4-node Open Compute Cluster Build

polyfractal · Apr 17, 2016

First post here, but long time lurker. This entire build was motivated by the excellent Open Compute guide provided by NorCalm over in deals.

Fair warning: I'm a developer, not an ops guy, so apologies for improper terminology and a slightly janky setup

Background

My primary development machine for the last few years has been a Macbook Air, which is decidedly underpowered. It was fine when I first joined the company, but as I've moved onto new projects it struggles with our builds/tests/benchmarks. We make a clustered search/analytics engine, so a lot of our tests involve spinning up multiple nodes and can be pretty resource intensive. To date I've been renting a beefy server at Hetzner for these kinds of tasks.

I was recently given budget to update my setup. Most people get a Macbook Pro or build a desktop. I opted for a third option: build a mini cluster based on E5-2670's.

The Build

Given how cheap E5-2670's are, the challenge was finding cheap motherboards. I opted for the Open Compute route, and essentially followed this STH guide. The chassis + 2x motherboard + 4x heatsinks + power supply all together together was cheaper than most LGA2011 motherboards alone, which made it a hard deal to pass up.
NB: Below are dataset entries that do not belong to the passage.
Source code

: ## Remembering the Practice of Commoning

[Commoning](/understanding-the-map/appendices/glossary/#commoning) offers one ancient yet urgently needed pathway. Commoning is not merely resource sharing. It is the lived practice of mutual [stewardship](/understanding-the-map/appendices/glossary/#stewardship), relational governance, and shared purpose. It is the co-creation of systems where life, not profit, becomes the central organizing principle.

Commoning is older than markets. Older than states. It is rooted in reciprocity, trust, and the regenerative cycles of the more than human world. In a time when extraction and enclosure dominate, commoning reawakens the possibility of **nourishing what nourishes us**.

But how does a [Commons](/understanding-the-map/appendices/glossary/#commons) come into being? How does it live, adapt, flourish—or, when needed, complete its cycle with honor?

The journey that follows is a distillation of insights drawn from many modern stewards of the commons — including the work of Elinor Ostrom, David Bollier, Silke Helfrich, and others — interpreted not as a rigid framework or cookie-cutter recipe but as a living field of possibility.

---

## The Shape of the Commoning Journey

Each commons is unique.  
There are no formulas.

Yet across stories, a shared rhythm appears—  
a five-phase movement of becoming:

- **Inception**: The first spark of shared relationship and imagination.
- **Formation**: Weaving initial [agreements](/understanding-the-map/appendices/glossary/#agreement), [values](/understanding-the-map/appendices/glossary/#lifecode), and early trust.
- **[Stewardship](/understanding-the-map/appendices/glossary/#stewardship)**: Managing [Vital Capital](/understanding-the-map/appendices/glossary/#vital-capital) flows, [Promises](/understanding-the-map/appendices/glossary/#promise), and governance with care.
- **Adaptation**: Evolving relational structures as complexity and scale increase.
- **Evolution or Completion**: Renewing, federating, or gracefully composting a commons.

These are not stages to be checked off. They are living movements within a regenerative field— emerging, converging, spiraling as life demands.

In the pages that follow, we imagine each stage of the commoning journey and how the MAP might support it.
Final price came out to $504 per node ($469 without shipping).

Since I don't really have any other home infra other than a FreeNAS tower, I wasn't worried about the non-standard rack size. I'll probably build a true homelab some day, but my current living circumstances (renting, moving soonish) prevent me from expanding. I'll deal with other rack sizes later.
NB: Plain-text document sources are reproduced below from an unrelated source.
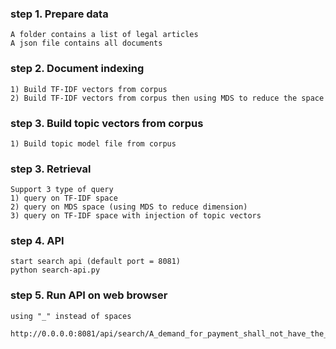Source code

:### step 1. Prepare data
	A folder contains a list of legal articles 
	A json file contains all documents

### step 2. Document indexing
    1) Build TF-IDF vectors from corpus
    2) Build TF-IDF vectors from corpus then using MDS to reduce the space

### step 3. Build topic vectors from corpus
    1) Build topic model file from corpus

### step 3. Retrieval
    Support 3 type of query
    1) query on TF-IDF space
    2) query on MDS space (using MDS to reduce dimension)
    3) query on TF-IDF space with injection of topic vectors

### step 4. API
    start search api (default port = 8081)
    python search-api.py

### step 5. Run API on web browser
    using "_" instead of spaces

    http://0.0.0.0:8081/api/search/A_demand_for_payment_shall_not_have_the_effect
I'm currently using one node as a desktop machine, and leave the other three powered off unless I need them. The BIOS claims to support suspend-to-RAM, but I'm still trying to get that to work. For now they are either physically off, or suspended to disk. Also working to get SOL and WOL working so that cluster booting is a bit more automated.

Node specs:

2x Xeon E5-2670
96gb DDR3 1333MHZ ECC RAM (12 of the 16 slots used)
1TB 7200rpm Seagate HDD
Ubuntu 14.04.4 LTS server / desktop

The "desktop" node also has a HD6350 video card and a PCI usb expander. I purchased an SSD for it as well, but need to sort out how to mount it (the rack only has two 3.5" caddies)

Cluster stats:

64 cores, 128 with hyperthreading
384gb RAM
4TB hdd

Practical considerations

Temperatures idle around 32-35C. At 100% utilization, the temp cranks up to ~93C before the fans kick into high gear, then settle down to ~80C.
Noise is a pleasant 35dB idle, which honestly is quieter than the Thinkserver on the floor. At 100% utilization the fans go into "angry bee" mode and noise rises to around 56dB. It's loud, but not unbearable, and I'll only be using the full resources for long tests, likely overnight. While idling, the 60x60x25 fan in the PSU is far louder than the node fans, and gives off a bit of a high-pitch whine due to thinner size.
Unsure of power consumption, I don't own a kill-a-watt (yet). The spec sheet claims 90-300W per node depending on activity. So probably around 360-1200W when the full cluster is running, plus some overhead of the step-up transformer
As someone who has never worked with enterprise equipment before...these units were a pleasure to assemble! Only tool required was a screwdriver to install the heatsinks, everything else is finger-accessible. Boards snap into place with a latch, baffles lock onto the sushi-boat, PSU pops out by pulling a tab, hard drive caddies clip into place. Just a really pleasant experience, I kept saying "oh, that's a nice feature" while assembling the thing.
The only confusing aspect was the boot process and what the lights mean. As NorCalm discovered, blue == power, followed after a few seconds by yellow which equals HDD activity. If you boot and it stays blue, something is wrong. In my case it was a few sticks of bad RAM.
Nodes are configured to boot in staggered sequence. The PSU turns on, fans slow down, first node powers on, about 30 seconds later the second node powers on.
There are two buttons on the board: red (power), grey (reset). I think... it's confusing because the boards like to reboot themselves if they lose power, even when you manually switch them off. The power-on preference can be changed in BIOS, default is "last state". I haven't played with it yet

Photos!

The components all laid out.

PCI USB hub - Radeon HD6350
x4 Seagate 1TB 7200 RPM hdd (ST1000DM003)
TP-LINK TL-SG108 8-Port unmanaged GigE switch
SanDisk Ultra II 120GB SSD
x50 Kingston 8GB 2Rx4 PC3L-10600R
x8 Xeon E5-2670
ELC T-2000 2000-Watt Voltage Converter Transformer

One of the OCP nodes, unpacked before installation of components.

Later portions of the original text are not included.